Welcome back to Weeping Willow! This is an alternate ending about what might have happened at the end of Book #1 if something very evil had escaped from Violet's locket when Trey pried it open on the fateful drive toward White Ridge Lake. I wrote it as part of a campaign in support of Fox TV's The Exorcist, a new TV show starring Geena Davis,  Alan Ruck, Brianne Howey, and Hannah Kasulka.

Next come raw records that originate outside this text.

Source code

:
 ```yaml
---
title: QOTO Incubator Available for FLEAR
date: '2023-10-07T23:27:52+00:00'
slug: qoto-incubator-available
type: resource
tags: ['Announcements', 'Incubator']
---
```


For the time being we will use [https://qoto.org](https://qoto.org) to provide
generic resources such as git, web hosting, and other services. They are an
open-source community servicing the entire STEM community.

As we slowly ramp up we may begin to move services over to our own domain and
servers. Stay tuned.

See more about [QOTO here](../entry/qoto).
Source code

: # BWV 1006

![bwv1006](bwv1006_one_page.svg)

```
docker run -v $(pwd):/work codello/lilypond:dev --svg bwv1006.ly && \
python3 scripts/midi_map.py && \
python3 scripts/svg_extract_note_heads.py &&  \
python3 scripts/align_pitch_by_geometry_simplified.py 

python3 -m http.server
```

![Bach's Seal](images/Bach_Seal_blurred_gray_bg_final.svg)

The entire book on which The Exorcist was based is available on the @TheExorcistFOX profile - read it if you can't get enough horror! 

I hope you enjoy this alternate ending!

It was pretty odd, returning to town as a convicted criminal at Christmastime.

There was no way that Judge Roberts could have known when he issued my sentence that my actions were perfectly justified on that chilly day back in November when my boyfriend and I assaulted a fellow student at Weeping Willow High and were chased across Shawano County by police. Using "but we were breaking an evil curse" as your defense in a court of law doesn't go over so well. If I'd dared to explain my actions with the truth, the judge would have requested that I have my head examined. So I hadn't even bothered being honest with Mr. Whaley, the pot-bellied lawyer that my mother had hired to defend me. My parents were worried enough about my mental health as it was.

Trey—my boyfriend and partner in crime—and I had agreed to allow everyone in town to think of us as juvenile delinquents. There was simply no way we were ever going to convince a courtroom full of stodgy grown-ups that we had been taking drastic actions to save the life of our friend Mischa. Even though two girls from our high school had already died earlier that fall exactly as Violet Simmons—the new girl at our high school from Chicago—had predicted they would, no one was going to believe us. If there was a surefire way to make adults suspect that you were under the influence of drugs or totally losing it, blabbing on and on about ghosts and evil spirits was it.

Now, five weeks later, I had been granted a vacation pass from the Dearborn School for Girls to visit my mom back at home in Wisconsin for the holiday. Behind the wheel of her car, Mom was uncharacteristically quiet. Still mad at me, I assumed, which was fair enough. The trouble I'd gotten myself into trying to undo the curse that Violet had cast upon me and my friends at Olivia Richmond's Sweet Sixteen party in September had cost my mom a ton of money in legal fees. Not to mention the fact that I'd probably destroyed my chance of ever getting into a good college.

"What do you think about a pizza from Federico's for lunch?" Mom asked when we reached the border between Michigan and Wisconsin.

My stomach rumbled at the mere mention of real food. I'd been subsisting on whole wheat toast and iceberg lettuce for the last five weeks because everything else in the Dearborn cafeteria was inedible. "Are you serious?" I asked.

"Sure," Mom said. "We can order it now and pick it up on the way home." Pizza was a peace offering. It was her way of assuring me that she didn't intend to spend the next ten days making me feel guilty. This simple gesture made me feel even guiltier; my mom was the best, and in no way did she deserve the hell I'd put her through over the course of the last few months.

Trey and I had been sent to separate boarding schools as punishment, where we weren't allowed to exchange letters or emails. Not being allowed to communicate freely with Trey was the worst part of being sent away from home—even worse than the lack of privacy, being called "crazy girl" by my classmates (word gets around fast in boarding school about why you ended up there), and missing my friends in Weeping Willow. We were permitted ten-minute phone calls on pay phones every Sunday night, during which we couldn't discuss any of the unbelievable things we'd witnessed earlier that fall since both of us were usually receiving nasty side-eyes from our classmates urging us to hurry up.